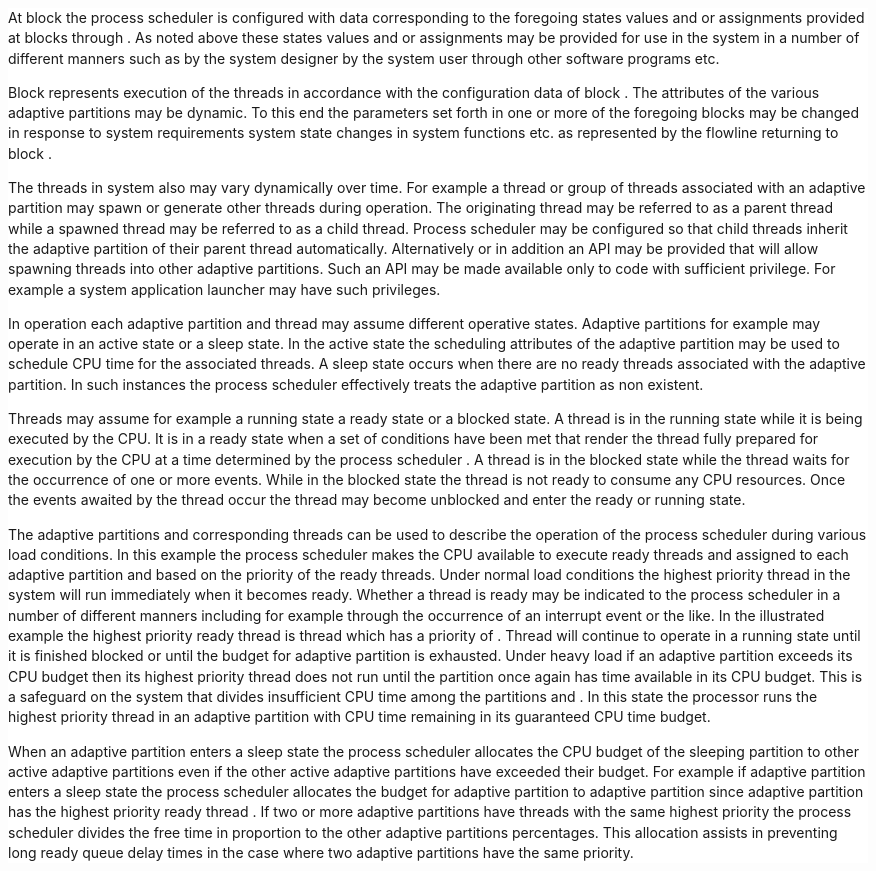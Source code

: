 At block the process scheduler is configured with data corresponding to the foregoing states values and or assignments provided at blocks through . As noted above these states values and or assignments may be provided for use in the system in a number of different manners such as by the system designer by the system user through other software programs etc.

Block represents execution of the threads in accordance with the configuration data of block . The attributes of the various adaptive partitions may be dynamic. To this end the parameters set forth in one or more of the foregoing blocks may be changed in response to system requirements system state changes in system functions etc. as represented by the flowline returning to block .

The threads in system also may vary dynamically over time. For example a thread or group of threads associated with an adaptive partition may spawn or generate other threads during operation. The originating thread may be referred to as a parent thread while a spawned thread may be referred to as a child thread. Process scheduler may be configured so that child threads inherit the adaptive partition of their parent thread automatically. Alternatively or in addition an API may be provided that will allow spawning threads into other adaptive partitions. Such an API may be made available only to code with sufficient privilege. For example a system application launcher may have such privileges.

In operation each adaptive partition and thread may assume different operative states. Adaptive partitions for example may operate in an active state or a sleep state. In the active state the scheduling attributes of the adaptive partition may be used to schedule CPU time for the associated threads. A sleep state occurs when there are no ready threads associated with the adaptive partition. In such instances the process scheduler effectively treats the adaptive partition as non existent.

Threads may assume for example a running state a ready state or a blocked state. A thread is in the running state while it is being executed by the CPU. It is in a ready state when a set of conditions have been met that render the thread fully prepared for execution by the CPU at a time determined by the process scheduler . A thread is in the blocked state while the thread waits for the occurrence of one or more events. While in the blocked state the thread is not ready to consume any CPU resources. Once the events awaited by the thread occur the thread may become unblocked and enter the ready or running state.

The adaptive partitions and corresponding threads can be used to describe the operation of the process scheduler during various load conditions. In this example the process scheduler makes the CPU available to execute ready threads and assigned to each adaptive partition and based on the priority of the ready threads. Under normal load conditions the highest priority thread in the system will run immediately when it becomes ready. Whether a thread is ready may be indicated to the process scheduler in a number of different manners including for example through the occurrence of an interrupt event or the like. In the illustrated example the highest priority ready thread is thread which has a priority of . Thread will continue to operate in a running state until it is finished blocked or until the budget for adaptive partition is exhausted. Under heavy load if an adaptive partition exceeds its CPU budget then its highest priority thread does not run until the partition once again has time available in its CPU budget. This is a safeguard on the system that divides insufficient CPU time among the partitions and . In this state the processor runs the highest priority thread in an adaptive partition with CPU time remaining in its guaranteed CPU time budget.

When an adaptive partition enters a sleep state the process scheduler allocates the CPU budget of the sleeping partition to other active adaptive partitions even if the other active adaptive partitions have exceeded their budget. For example if adaptive partition enters a sleep state the process scheduler allocates the budget for adaptive partition to adaptive partition since adaptive partition has the highest priority ready thread . If two or more adaptive partitions have threads with the same highest priority the process scheduler divides the free time in proportion to the other adaptive partitions percentages. This allocation assists in preventing long ready queue delay times in the case where two adaptive partitions have the same priority.
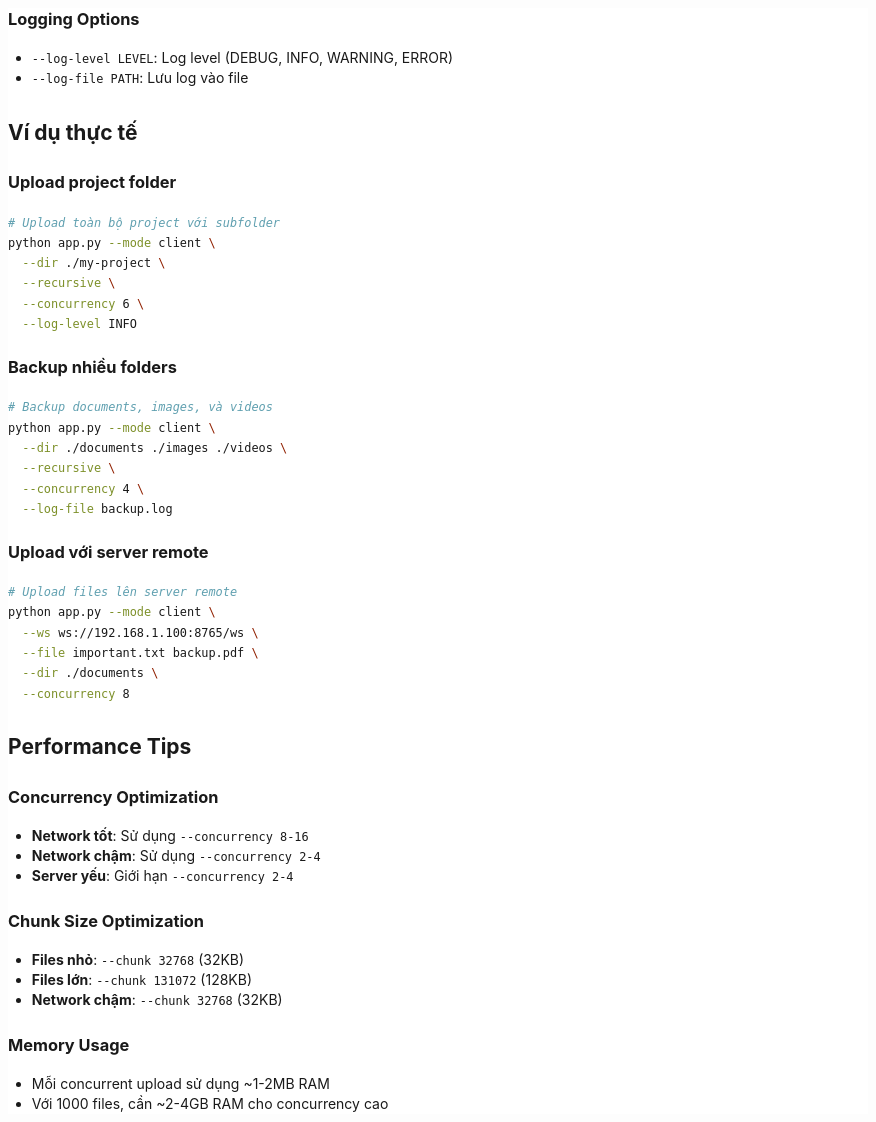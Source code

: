 ### **Logging Options**
- `--log-level LEVEL`: Log level (DEBUG, INFO, WARNING, ERROR)
- `--log-file PATH`: Lưu log vào file

## Ví dụ thực tế

### **Upload project folder**
```bash
# Upload toàn bộ project với subfolder
python app.py --mode client \
  --dir ./my-project \
  --recursive \
  --concurrency 6 \
  --log-level INFO
```

### **Backup nhiều folders**
```bash
# Backup documents, images, và videos
python app.py --mode client \
  --dir ./documents ./images ./videos \
  --recursive \
  --concurrency 4 \
  --log-file backup.log
```

### **Upload với server remote**
```bash
# Upload files lên server remote
python app.py --mode client \
  --ws ws://192.168.1.100:8765/ws \
  --file important.txt backup.pdf \
  --dir ./documents \
  --concurrency 8
```

## Performance Tips

### **Concurrency Optimization**
- **Network tốt**: Sử dụng `--concurrency 8-16`
- **Network chậm**: Sử dụng `--concurrency 2-4`
- **Server yếu**: Giới hạn `--concurrency 2-4`

### **Chunk Size Optimization**
- **Files nhỏ**: `--chunk 32768` (32KB)
- **Files lớn**: `--chunk 131072` (128KB)
- **Network chậm**: `--chunk 32768` (32KB)

### **Memory Usage**
- Mỗi concurrent upload sử dụng ~1-2MB RAM
- Với 1000 files, cần ~2-4GB RAM cho concurrency cao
===
#### Directions for this task
Would you give again, word for word, every line from the one with "log vào file" through the final line of the listing above?

#### Task output
- `--log-file PATH`: Lưu log vào file

## Ví dụ thực tế

### **Upload project folder**
```bash
# Upload toàn bộ project với subfolder
python app.py --mode client \
  --dir ./my-project \
  --recursive \
  --concurrency 6 \
  --log-level INFO
```

### **Backup nhiều folders**
```bash
# Backup documents, images, và videos
python app.py --mode client \
  --dir ./documents ./images ./videos \
  --recursive \
  --concurrency 4 \
  --log-file backup.log
```

### **Upload với server remote**
```bash
# Upload files lên server remote
python app.py --mode client \
  --ws ws://192.168.1.100:8765/ws \
  --file important.txt backup.pdf \
  --dir ./documents \
  --concurrency 8
```

## Performance Tips

### **Concurrency Optimization**
- **Network tốt**: Sử dụng `--concurrency 8-16`
- **Network chậm**: Sử dụng `--concurrency 2-4`
- **Server yếu**: Giới hạn `--concurrency 2-4`

### **Chunk Size Optimization**
- **Files nhỏ**: `--chunk 32768` (32KB)
- **Files lớn**: `--chunk 131072` (128KB)
- **Network chậm**: `--chunk 32768` (32KB)

### **Memory Usage**
- Mỗi concurrent upload sử dụng ~1-2MB RAM
- Với 1000 files, cần ~2-4GB RAM cho concurrency cao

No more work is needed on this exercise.